Can anyone tell me about the "Cat's Paw" protective sole? I haven't turned up anything good on the forum search or google.


----------



## Topsider (Jul 9, 2005)

Cat's Paw was acquired by American Biltrite in the 60's. The company hasn't done well of late. Here's what I could find on the rubber sole products:


----------



## HistoryDoc (Dec 14, 2006)

Not much info there--none of the links on the website work.


----------



## Topsider (Jul 9, 2005)

HistoryDoc said:


> Not much info there--none of the links on the website work.

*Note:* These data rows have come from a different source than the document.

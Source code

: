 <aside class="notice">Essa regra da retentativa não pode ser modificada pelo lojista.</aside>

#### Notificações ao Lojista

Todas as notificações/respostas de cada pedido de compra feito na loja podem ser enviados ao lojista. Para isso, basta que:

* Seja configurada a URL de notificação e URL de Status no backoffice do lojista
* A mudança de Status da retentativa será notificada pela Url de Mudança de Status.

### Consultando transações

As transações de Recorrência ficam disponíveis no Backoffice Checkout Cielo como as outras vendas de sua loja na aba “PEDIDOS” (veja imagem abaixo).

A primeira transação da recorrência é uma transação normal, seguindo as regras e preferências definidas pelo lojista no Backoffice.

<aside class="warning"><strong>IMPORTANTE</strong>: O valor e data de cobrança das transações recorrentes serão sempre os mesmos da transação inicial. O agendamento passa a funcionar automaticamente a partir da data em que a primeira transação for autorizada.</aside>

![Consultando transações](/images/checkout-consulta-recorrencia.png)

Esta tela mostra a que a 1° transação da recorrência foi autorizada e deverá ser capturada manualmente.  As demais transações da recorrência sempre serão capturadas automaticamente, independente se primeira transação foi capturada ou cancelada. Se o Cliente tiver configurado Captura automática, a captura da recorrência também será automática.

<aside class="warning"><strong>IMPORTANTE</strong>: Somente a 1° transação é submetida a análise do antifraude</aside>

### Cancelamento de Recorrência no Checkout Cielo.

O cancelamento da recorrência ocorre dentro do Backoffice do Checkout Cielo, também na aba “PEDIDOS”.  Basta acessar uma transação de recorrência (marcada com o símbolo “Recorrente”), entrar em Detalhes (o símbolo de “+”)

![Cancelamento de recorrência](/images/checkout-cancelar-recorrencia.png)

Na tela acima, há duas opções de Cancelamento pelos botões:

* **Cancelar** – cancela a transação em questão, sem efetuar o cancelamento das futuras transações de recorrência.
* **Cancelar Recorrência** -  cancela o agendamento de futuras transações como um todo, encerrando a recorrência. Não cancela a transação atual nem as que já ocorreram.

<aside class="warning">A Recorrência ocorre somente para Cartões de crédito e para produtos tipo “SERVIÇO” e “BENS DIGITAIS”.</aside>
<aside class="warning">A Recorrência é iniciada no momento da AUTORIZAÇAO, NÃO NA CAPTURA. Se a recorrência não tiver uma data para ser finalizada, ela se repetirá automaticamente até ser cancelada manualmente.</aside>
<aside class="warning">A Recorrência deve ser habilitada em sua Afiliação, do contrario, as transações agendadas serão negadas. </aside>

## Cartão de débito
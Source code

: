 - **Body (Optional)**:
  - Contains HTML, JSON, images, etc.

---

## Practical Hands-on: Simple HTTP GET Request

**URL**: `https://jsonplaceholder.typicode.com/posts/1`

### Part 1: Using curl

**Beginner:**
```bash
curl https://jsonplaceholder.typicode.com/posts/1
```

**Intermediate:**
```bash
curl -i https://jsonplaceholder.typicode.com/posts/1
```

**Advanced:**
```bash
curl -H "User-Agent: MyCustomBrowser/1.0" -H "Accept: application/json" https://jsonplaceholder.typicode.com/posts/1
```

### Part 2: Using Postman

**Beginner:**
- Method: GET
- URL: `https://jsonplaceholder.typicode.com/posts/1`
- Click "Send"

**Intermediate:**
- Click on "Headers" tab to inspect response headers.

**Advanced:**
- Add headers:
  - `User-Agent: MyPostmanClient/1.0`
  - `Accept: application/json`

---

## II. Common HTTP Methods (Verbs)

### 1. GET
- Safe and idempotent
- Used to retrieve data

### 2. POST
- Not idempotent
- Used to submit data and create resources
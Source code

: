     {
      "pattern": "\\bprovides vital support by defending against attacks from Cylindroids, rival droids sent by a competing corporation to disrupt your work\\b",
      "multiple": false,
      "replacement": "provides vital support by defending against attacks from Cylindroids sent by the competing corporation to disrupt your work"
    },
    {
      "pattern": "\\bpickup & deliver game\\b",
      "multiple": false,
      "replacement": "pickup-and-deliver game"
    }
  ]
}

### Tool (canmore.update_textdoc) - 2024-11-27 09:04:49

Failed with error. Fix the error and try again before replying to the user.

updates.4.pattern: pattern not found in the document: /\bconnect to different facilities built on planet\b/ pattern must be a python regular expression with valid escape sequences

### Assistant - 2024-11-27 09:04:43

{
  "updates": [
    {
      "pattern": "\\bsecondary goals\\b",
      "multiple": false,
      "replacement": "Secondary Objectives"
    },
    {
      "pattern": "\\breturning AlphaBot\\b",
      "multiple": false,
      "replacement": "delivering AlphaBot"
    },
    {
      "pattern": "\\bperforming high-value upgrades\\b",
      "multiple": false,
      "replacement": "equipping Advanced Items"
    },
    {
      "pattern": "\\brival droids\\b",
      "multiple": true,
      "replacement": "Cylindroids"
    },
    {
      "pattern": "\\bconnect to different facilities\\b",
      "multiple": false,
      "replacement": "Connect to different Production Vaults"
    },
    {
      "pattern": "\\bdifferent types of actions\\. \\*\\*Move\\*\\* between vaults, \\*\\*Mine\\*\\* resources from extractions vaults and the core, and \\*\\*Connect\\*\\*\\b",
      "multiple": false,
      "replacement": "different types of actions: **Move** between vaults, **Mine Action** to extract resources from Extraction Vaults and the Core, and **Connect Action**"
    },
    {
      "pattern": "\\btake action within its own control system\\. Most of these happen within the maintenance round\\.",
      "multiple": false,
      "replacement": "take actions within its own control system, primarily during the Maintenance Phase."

Actually, they work...but oddly, most of them are linked to MS Word files of catalog-type pages. If these aren't downloading in your browser, I suppose you could just call them. Their phone number is listed at the bottom of the web site.


----------



## JohnMS (Feb 18, 2004)

*Cat's Paw*

I typically like to get a topy on my leather-souled shoes as I tend to wear them through quickly. I once, and only once tried the Cat's Paw. It did last very long at all. I have since asked the cobbler to use a very thin Vibram topy. I have never worn through a Vibram one. I have many shoes that I had to throw away for other reasons and had not worn through the sole.


----------



## cobblestone (Feb 13, 2007)

*Protective soling products*

Stop looking for cats paw. The company merged with Biltrite and then was bought out by Quabaug and now is called QB Soling. The name you will recognize is Vibram. Vibram has several tred designs for their protective soling products, including matching toplifts. Topy brand is the longest wearing sole protector. Most shoe repair shops will do this type of work. The best time is when the shoe is new or slightly worn.


----------



## AlanC (Oct 28, 2003)

I believe HD is interested due to a recent ebay acquisition, not because he was intending to use the brand himself. I picked up a pair of ebay shoes with a Cat's Paw replacement heel some months ago. I think it was simply a fairly common heel replacement brand, Doc.


----------



## HistoryDoc (Dec 14, 2006)

AlanC said:


> I believe HD is interested due to a recent ebay acquisition, not because he was intending to use the brand himself. I picked up a pair of ebay shoes with a Cat's Paw replacement heel some months ago. I think it was simply a fairly common heel replacement brand, Doc.


Good eye, AlanC! I was wondering if the replacement was an indication of care or abuse. I'll find out soon enough. Best,
HD


----------